[Excerpts from a dataset]

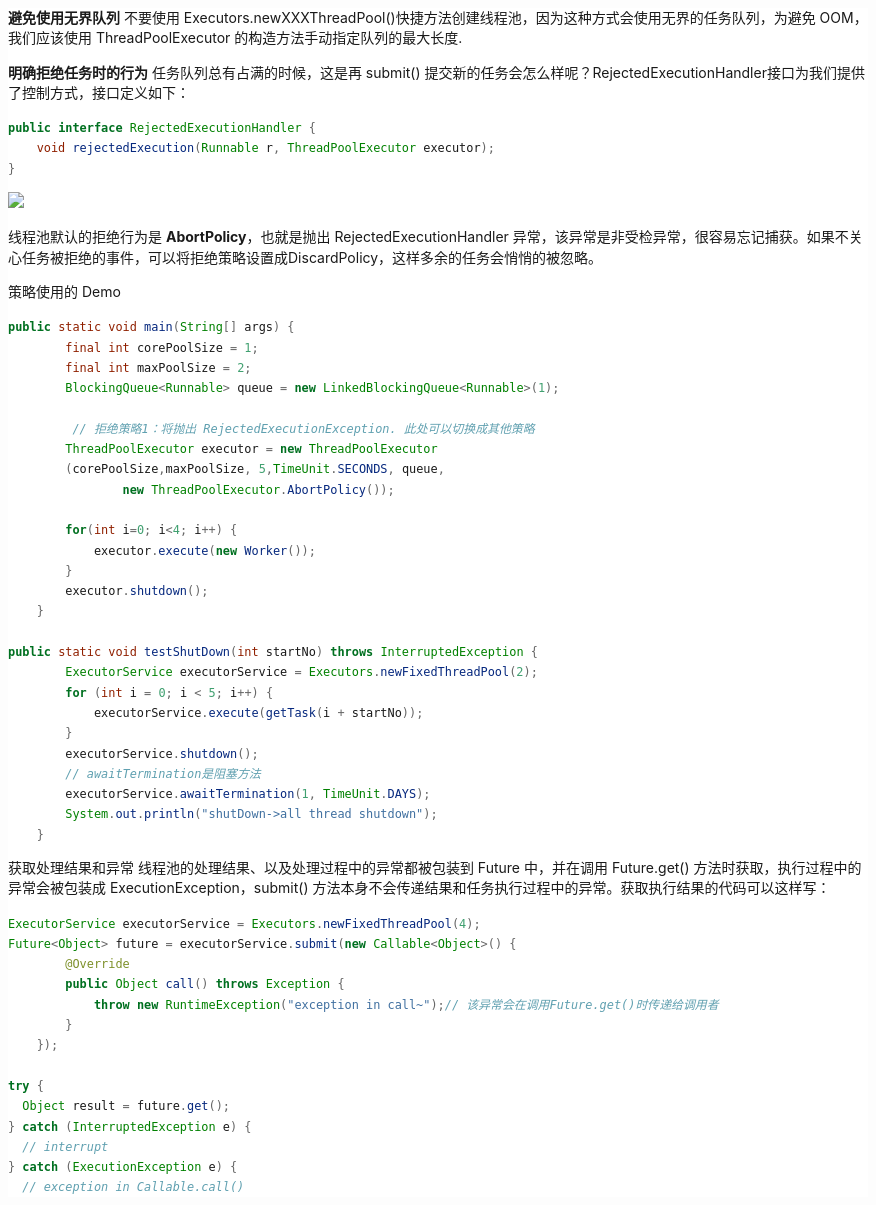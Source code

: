 **避免使用无界队列**
不要使用 Executors.newXXXThreadPool()快捷方法创建线程池，因为这种方式会使用无界的任务队列，为避免 OOM，我们应该使用 ThreadPoolExecutor 的构造方法手动指定队列的最大长度.

**明确拒绝任务时的行为**
任务队列总有占满的时候，这是再 submit() 提交新的任务会怎么样呢？RejectedExecutionHandler接口为我们提供了控制方式，接口定义如下：

```java
public interface RejectedExecutionHandler {
    void rejectedExecution(Runnable r, ThreadPoolExecutor executor);
}
```

![](https://upload-images.jianshu.io/upload_images/1662509-a9e960dae6f3033b.png?imageMogr2/auto-orient/strip%7CimageView2/2/w/1240)

线程池默认的拒绝行为是 **AbortPolicy**，也就是抛出 RejectedExecutionHandler 异常，该异常是非受检异常，很容易忘记捕获。如果不关心任务被拒绝的事件，可以将拒绝策略设置成DiscardPolicy，这样多余的任务会悄悄的被忽略。

策略使用的 Demo

```java
public static void main(String[] args) {
        final int corePoolSize = 1;
        final int maxPoolSize = 2;
        BlockingQueue<Runnable> queue = new LinkedBlockingQueue<Runnable>(1);

         // 拒绝策略1：将抛出 RejectedExecutionException. 此处可以切换成其他策略
        ThreadPoolExecutor executor = new ThreadPoolExecutor
        (corePoolSize,maxPoolSize, 5,TimeUnit.SECONDS, queue,
                new ThreadPoolExecutor.AbortPolicy());

        for(int i=0; i<4; i++) {
            executor.execute(new Worker());
        }
        executor.shutdown();
    }

public static void testShutDown(int startNo) throws InterruptedException {
        ExecutorService executorService = Executors.newFixedThreadPool(2);
        for (int i = 0; i < 5; i++) {
            executorService.execute(getTask(i + startNo));
        }
        executorService.shutdown();
        // awaitTermination是阻塞方法
        executorService.awaitTermination(1, TimeUnit.DAYS);
        System.out.println("shutDown->all thread shutdown");
    }
```

获取处理结果和异常
线程池的处理结果、以及处理过程中的异常都被包装到 Future 中，并在调用 Future.get() 方法时获取，执行过程中的异常会被包装成 ExecutionException，submit() 方法本身不会传递结果和任务执行过程中的异常。获取执行结果的代码可以这样写：

```java
ExecutorService executorService = Executors.newFixedThreadPool(4);
Future<Object> future = executorService.submit(new Callable<Object>() {
        @Override
        public Object call() throws Exception {
            throw new RuntimeException("exception in call~");// 该异常会在调用Future.get()时传递给调用者
        }
    });

try {
  Object result = future.get();
} catch (InterruptedException e) {
  // interrupt
} catch (ExecutionException e) {
  // exception in Callable.call()
```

Exercise objective: Because the pictures are not wanted, retype only the text of every record, exactly as given.

Written answer:
Source code

: **避免使用无界队列**
不要使用 Executors.newXXXThreadPool()快捷方法创建线程池，因为这种方式会使用无界的任务队列，为避免 OOM，我们应该使用 ThreadPoolExecutor 的构造方法手动指定队列的最大长度.

**明确拒绝任务时的行为**
任务队列总有占满的时候，这是再 submit() 提交新的任务会怎么样呢？RejectedExecutionHandler接口为我们提供了控制方式，接口定义如下：

```java
public interface RejectedExecutionHandler {
    void rejectedExecution(Runnable r, ThreadPoolExecutor executor);
}
```

![](https://upload-images.jianshu.io/upload_images/1662509-a9e960dae6f3033b.png?imageMogr2/auto-orient/strip%7CimageView2/2/w/1240)

线程池默认的拒绝行为是 **AbortPolicy**，也就是抛出 RejectedExecutionHandler 异常，该异常是非受检异常，很容易忘记捕获。如果不关心任务被拒绝的事件，可以将拒绝策略设置成DiscardPolicy，这样多余的任务会悄悄的被忽略。

策略使用的 Demo

```java
public static void main(String[] args) {
        final int corePoolSize = 1;
        final int maxPoolSize = 2;
        BlockingQueue<Runnable> queue = new LinkedBlockingQueue<Runnable>(1);

         // 拒绝策略1：将抛出 RejectedExecutionException. 此处可以切换成其他策略
        ThreadPoolExecutor executor = new ThreadPoolExecutor
        (corePoolSize,maxPoolSize, 5,TimeUnit.SECONDS, queue,
                new ThreadPoolExecutor.AbortPolicy());

        for(int i=0; i<4; i++) {
            executor.execute(new Worker());
        }
        executor.shutdown();
    }

public static void testShutDown(int startNo) throws InterruptedException {
        ExecutorService executorService = Executors.newFixedThreadPool(2);
        for (int i = 0; i < 5; i++) {
            executorService.execute(getTask(i + startNo));
        }
        executorService.shutdown();
        // awaitTermination是阻塞方法
        executorService.awaitTermination(1, TimeUnit.DAYS);
        System.out.println("shutDown->all thread shutdown");
    }
```

获取处理结果和异常
线程池的处理结果、以及处理过程中的异常都被包装到 Future 中，并在调用 Future.get() 方法时获取，执行过程中的异常会被包装成 ExecutionException，submit() 方法本身不会传递结果和任务执行过程中的异常。获取执行结果的代码可以这样写：

```java
ExecutorService executorService = Executors.newFixedThreadPool(4);
Future<Object> future = executorService.submit(new Callable<Object>() {
        @Override
        public Object call() throws Exception {
            throw new RuntimeException("exception in call~");// 该异常会在调用Future.get()时传递给调用者
        }
    });

try {
  Object result = future.get();
} catch (InterruptedException e) {
  // interrupt
} catch (ExecutionException e) {
  // exception in Callable.call()
```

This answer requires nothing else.